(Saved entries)
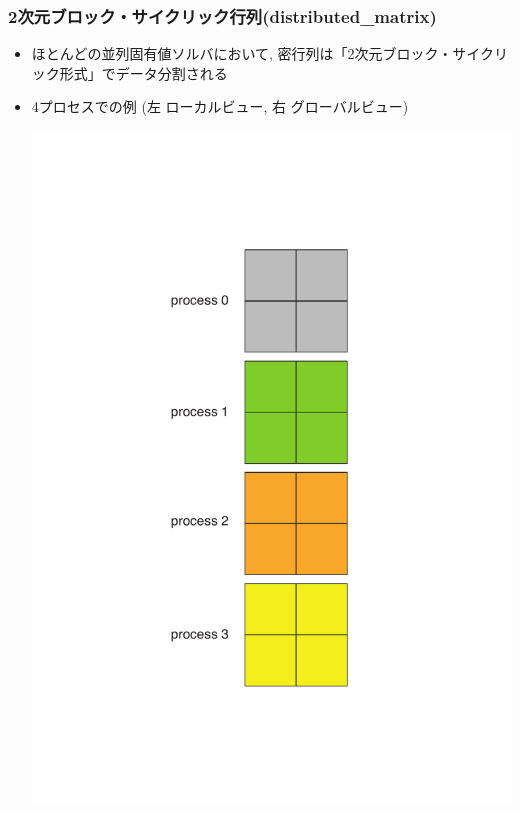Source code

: \begin{frame}
  \frametitle{2次元ブロック・サイクリック行列(distributed\_matrix)}
  \begin{itemize}
  \item ほとんどの並列固有値ソルバにおいて, 密行列は「2次元ブロック・サイクリック形式」でデータ分割される
  \item 4プロセスでの例 (左 ローカルビュー, 右 グローバルビュー)
  \begin{center}
    \includegraphics[height=0.45\textheight]{figure/local-view.pdf} \ \ \ \ \ \ \ \

\end{center}
\end{itemize}
\end{frame}
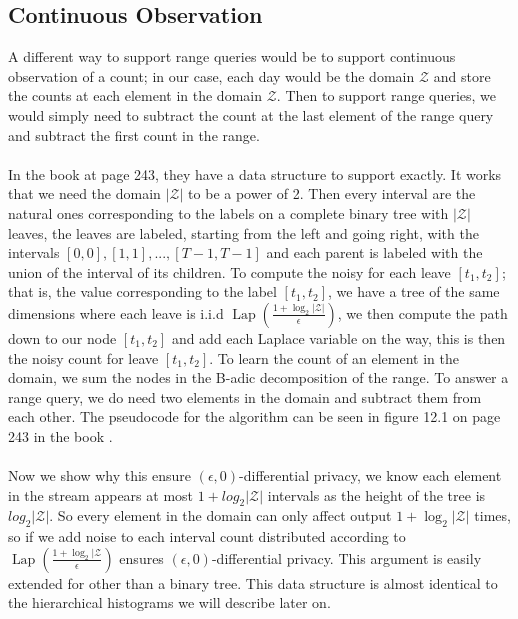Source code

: \documentclass[11pt]{article}
\theoremstyle{definition}
\begin{document}
\subsection{Continuous Observation}
A different way to support range queries would be to support continuous observation of a count; in our case, each day would be the domain $\mathcal{Z}$ and store the counts at each element in the domain $\mathcal{Z}$. Then to support range queries, we would simply need to subtract the count at the last element of the range query and subtract the first count in the range. \\ \\
In the book \cite{algo_fun} at page 243, they have a data structure to support exactly. It works that we need the domain $|\mathcal{Z}|$ to be a power of 2. Then every interval are the natural ones corresponding to the labels on a complete binary tree with $|\mathcal{Z}|$ leaves, the leaves are labeled, starting from the left and going right, with the intervals $[0,0],[1,1],...,[T-1, T-1]$ and each parent is labeled with the union of the interval of its children. To compute the noisy for each leave $[t_1,t_2]$; that is, the value corresponding to the label $[t_1,t_2]$, we have a tree of the same dimensions where each leave is i.i.d $\operatorname{Lap}(\frac{1 + \log_2 |\mathcal{Z}|}{\epsilon})$, we then compute the path down to our node $[t_1,t_2]$ and add each Laplace variable on the way, this is then the noisy count for leave $[t_1,t_2]$. To learn the count of an element in the domain, we sum the nodes in the B-adic decomposition of the range. To answer a range query, we do need two elements in the domain and subtract them from each other. The pseudocode for the algorithm can be seen in figure 12.1 on page 243 in the book \cite{algo_fun}. \\ \\
Now we show why this ensure $(\epsilon,0)$-differential privacy, we know each element in the stream appears at most $1 + log_2 |\mathcal{Z}|$ intervals as the height of the tree is $log_2 |\mathcal{Z}|$. So every element in the domain can only affect output $1 + \log_2 |\mathcal{Z}|$ times, so if we add noise to each interval count distributed according to $\operatorname{Lap}(\frac{1 + \log_2 |\mathcal{Z}}{\epsilon})$ ensures $(\epsilon,0)$-differential privacy. This argument is easily extended for other than a binary tree. This data structure is almost identical to the hierarchical histograms we will describe later on. \\
\end{document}
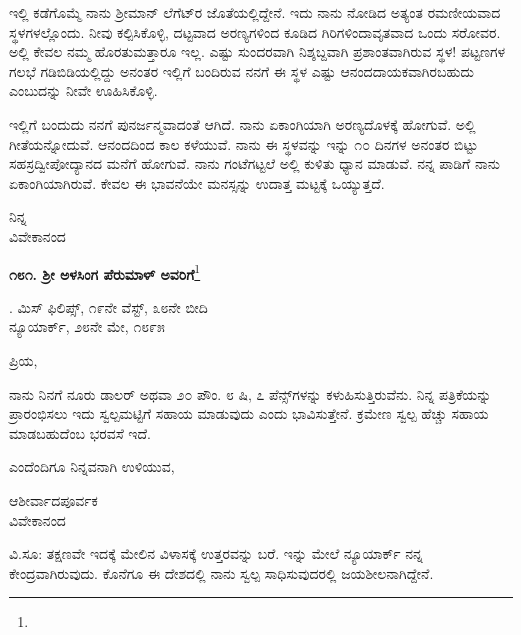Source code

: ಇಲ್ಲಿ ಕಡೆಗೊಮ್ಮೆ ನಾನು ಶ‍್ರೀಮಾನ್ ಲೆಗೆಟ್‌ರ ಜೊತೆಯಲ್ಲಿದ್ದೇನೆ. ಇದು ನಾನು ನೋಡಿದ ಅತ್ಯಂತ ರಮಣೀಯವಾದ ಸ್ಥಳಗಳಲ್ಲೊಂದು. ನೀವು ಕಲ್ಪಿಸಿಕೊಳ್ಳಿ, ದಟ್ಟವಾದ ಅರಣ್ಯಗಳಿಂದ ಕೂಡಿದ ಗಿರಿಗಳಿಂದಾವೃತವಾದ ಒಂದು ಸರೋವರ. ಅಲ್ಲಿ ಕೇವಲ ನಮ್ಮ ಹೊರತುಮತ್ತಾರೂ ಇಲ್ಲ. ಎಷ್ಟು ಸುಂದರವಾಗಿ ನಿಶ್ಶಬ್ದವಾಗಿ ಪ್ರಶಾಂತವಾಗಿರುವ ಸ್ಥಳ! ಪಟ್ಟಣಗಳ ಗಲಭೆ ಗಡಿಬಿಡಿಯಲ್ಲಿದ್ದು ಅನಂತರ ಇಲ್ಲಿಗೆ ಬಂದಿರುವ ನನಗೆ ಈ ಸ್ಥಳ ಎಷ್ಟು ಆನಂದದಾಯಕವಾಗಿರಬಹುದು ಎಂಬುದನ್ನು ನೀವೇ ಊಹಿಸಿಕೊಳ್ಳಿ.

ಇಲ್ಲಿಗೆ ಬಂದುದು ನನಗೆ ಪುನರ್ಜನ್ಮವಾದಂತೆ ಆಗಿದೆ. ನಾನು ಏಕಾಂಗಿಯಾಗಿ ಅರಣ್ಯದೊಳಕ್ಕೆ ಹೋಗುವೆ. ಅಲ್ಲಿ ಗೀತೆಯನ್ನೋದುವೆ. ಆನಂದದಿಂದ ಕಾಲ ಕಳೆಯುವೆ. ನಾನು ಈ ಸ್ಥಳವನ್ನು ಇನ್ನು ೧೦ ದಿನಗಳ ಅನಂತರ ಬಿಟ್ಟು ಸಹಸ್ರದ್ವೀಪೋದ್ಯಾನದ ಮನೆಗೆ ಹೋಗುವೆ. ನಾನು ಗಂಟೆಗಟ್ಟಲೆ ಅಲ್ಲಿ ಕುಳಿತು ಧ್ಯಾನ ಮಾಡುವೆ. ನನ್ನ ಪಾಡಿಗೆ ನಾನು ಏಕಾಂಗಿಯಾಗಿರುವೆ. ಕೇವಲ ಈ ಭಾವನೆಯೇ ಮನಸ್ಸನ್ನು ಉದಾತ್ತ ಮಟ್ಟಕ್ಕೆ ಒಯ್ಯುತ್ತದೆ.

\vspace{-0.5cm}

ನಿನ್ನ\\ವಿವೇಕಾನಂದ

\begin{center}
\textbf{೧೮೧. ಶ‍್ರೀ ಅಳಸಿಂಗ ಪೆರುಮಾಳ್ ಅವರಿಗೆ}\footnote{}
\end{center}

\vspace{-0.5cm}

\begin{flushright}
. ಮಿಸ್ ಫಿಲಿಪ್ಸ್, ೧೯ನೇ ವೆಸ್ಟ್, ೩೮ನೇ ಬೀದಿ\\ನ್ಯೂಯಾರ್ಕ್, ೨೮ನೇ ಮೇ, ೧೮೯೫
\end{flushright}


\vspace{-0.5cm}

\noindent
ಪ್ರಿಯ,

ನಾನು ನಿನಗೆ ನೂರು ಡಾಲರ್ ಅಥವಾ ೨೦ ಪೌಂ. ೮ ಷಿ, ೭ ಪೆನ್ಸ್‌ಗಳನ್ನು ಕಳುಹಿಸುತ್ತಿರುವೆನು. ನಿನ್ನ ಪತ್ರಿಕೆಯನ್ನು ಪ್ರಾರಂಭಿಸಲು ಇದು ಸ್ವಲ್ಪಮಟ್ಟಿಗೆ ಸಹಾಯ ಮಾಡುವುದು ಎಂದು ಭಾವಿಸುತ್ತೇನೆ. ಕ್ರಮೇಣ ಸ್ವಲ್ಪ ಹೆಚ್ಚು ಸಹಾಯ ಮಾಡಬಹುದೆಂಬ ಭರವಸೆ ಇದೆ.

ಎಂದೆಂದಿಗೂ ನಿನ್ನವನಾಗಿ ಉಳಿಯುವ,

\vspace{-0.5cm}

\begin{flushright}
ಆಶೀರ್ವಾದಪೂರ್ವಕ\\ವಿವೇಕಾನಂದ
\end{flushright}

ವಿ.ಸೂ:\enginline{-} ತಕ್ಷಣವೇ ಇದಕ್ಕೆ ಮೇಲಿನ ವಿಳಾಸಕ್ಕೆ ಉತ್ತರವನ್ನು ಬರೆ. ಇನ್ನು ಮೇಲೆ ನ್ಯೂಯಾರ್ಕ್ ನನ್ನ ಕೇಂದ್ರವಾಗಿರುವುದು. ಕೊನೆಗೂ ಈ ದೇಶದಲ್ಲಿ ನಾನು ಸ್ವಲ್ಪ ಸಾಧಿಸುವುದರಲ್ಲಿ ಜಯಶೀಲನಾಗಿದ್ದೇನೆ.

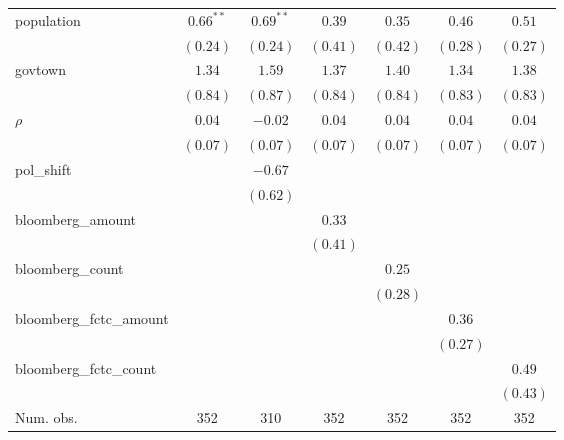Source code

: \begin{table}[!h]
\begin{center}
\begin{tabular}{l c c c c c c }
population              & $0.66^{**}$  & $0.69^{**}$  & $0.39$       & $0.35$       & $0.46$       & $0.51$       \\
                        & $(0.24)$     & $(0.24)$     & $(0.41)$     & $(0.42)$     & $(0.28)$     & $(0.27)$     \\
govtown                 & $1.34$       & $1.59$       & $1.37$       & $1.40$       & $1.34$       & $1.38$       \\
                        & $(0.84)$     & $(0.87)$     & $(0.84)$     & $(0.84)$     & $(0.83)$     & $(0.83)$     \\
$\rho$                  & $0.04$       & $-0.02$      & $0.04$       & $0.04$       & $0.04$       & $0.04$       \\
                        & $(0.07)$     & $(0.07)$     & $(0.07)$     & $(0.07)$     & $(0.07)$     & $(0.07)$     \\
pol\_shift              &              & $-0.67$      &              &              &              &              \\
                        &              & $(0.62)$     &              &              &              &              \\
bloomberg\_amount       &              &              & $0.33$       &              &              &              \\
                        &              &              & $(0.41)$     &              &              &              \\
bloomberg\_count        &              &              &              & $0.25$       &              &              \\
                        &              &              &              & $(0.28)$     &              &              \\
bloomberg\_fctc\_amount &              &              &              &              & $0.36$       &              \\
                        &              &              &              &              & $(0.27)$     &              \\
bloomberg\_fctc\_count  &              &              &              &              &              & $0.49$       \\
                        &              &              &              &              &              & $(0.43)$     \\
\midrule
Num. obs.               & 352          & 310          & 352          & 352          & 352          & 352          \\

\end{tabular}
\end{center}
\end{table}
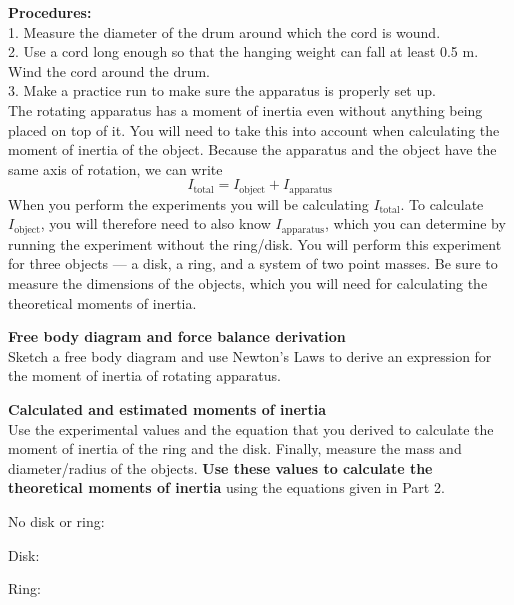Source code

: \documentclass[11pt,letterpaper]{article}
\begin{document}
{\bf Procedures:}\\  
1.  Measure the diameter of the drum around which
the cord is wound.\\
2.  Use a cord long enough so that the hanging weight can fall at least
0.5 m.  Wind the cord around the drum.\\
3.  Make a practice run to make sure the apparatus is properly
set up.\\

The rotating apparatus has a moment of inertia even without anything being placed on top of it. You will need to take this into account when calculating the moment of inertia of the object. Because the apparatus and the object have the same axis of rotation, we can write
$$I_{\mbox{total}}=I_{\mbox{object}}+I_{\mbox{apparatus}}$$
When you perform the experiments you will be calculating $I_{\mbox{total}}$. To calculate $I_{\mbox{object}}$, you will therefore need to also know $I_{\mbox{apparatus}}$, which you can determine by running the experiment without the ring/disk. You will perform this experiment for three objects --- a disk, a ring, and a system of two point masses.  Be sure to measure the dimensions of the objects, which you will need for calculating the theoretical moments of inertia.\bigskip

{\bf Free body diagram and force balance derivation}\\
Sketch a free body diagram and use Newton's Laws to derive an expression for the moment of inertia of rotating apparatus.

\clearpage
{\bf Calculated and estimated moments of inertia}\\
Use the experimental values and the equation that you derived to calculate
the moment of inertia of the ring and the disk.
Finally, measure the mass and diameter/radius of the objects. \textbf{Use these values to calculate the theoretical moments of inertia} using the equations given in Part 2.

No disk or ring:\\
\vspace{6cm}

Disk:\\
\vspace{6cm}

Ring:\\
\vspace{6cm}
\end{document}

Instructions to follow
Begin at the first line of the entries and stop after the line holding "A different way"; repeat those lines exactly, but not the pictures.

Expected answer
Source code

: \begin{frame}
  \frametitle{2次元ブロック・サイクリック行列(distributed\_matrix)}
  \begin{itemize}
  \item ほとんどの並列固有値ソルバにおいて, 密行列は「2次元ブロック・サイクリック形式」でデータ分割される
  \item 4プロセスでの例 (左 ローカルビュー, 右 グローバルビュー)
  \begin{center}
    \includegraphics[height=0.45\textheight]{figure/local-view.pdf} \ \ \ \ \ \ \ \

\end{center}
\end{itemize}
\end{frame}
Source code

: \documentclass[11pt]{article}
\theoremstyle{definition}
\begin{document}
\subsection{Continuous Observation}
A different way to support range queries would be to support continuous observation of a count; in our case, each day would be the domain $\mathcal{Z}$ and store the counts at each element in the domain $\mathcal{Z}$. Then to support range queries, we would simply need to subtract the count at the last element of the range query and subtract the first count in the range. \\ \\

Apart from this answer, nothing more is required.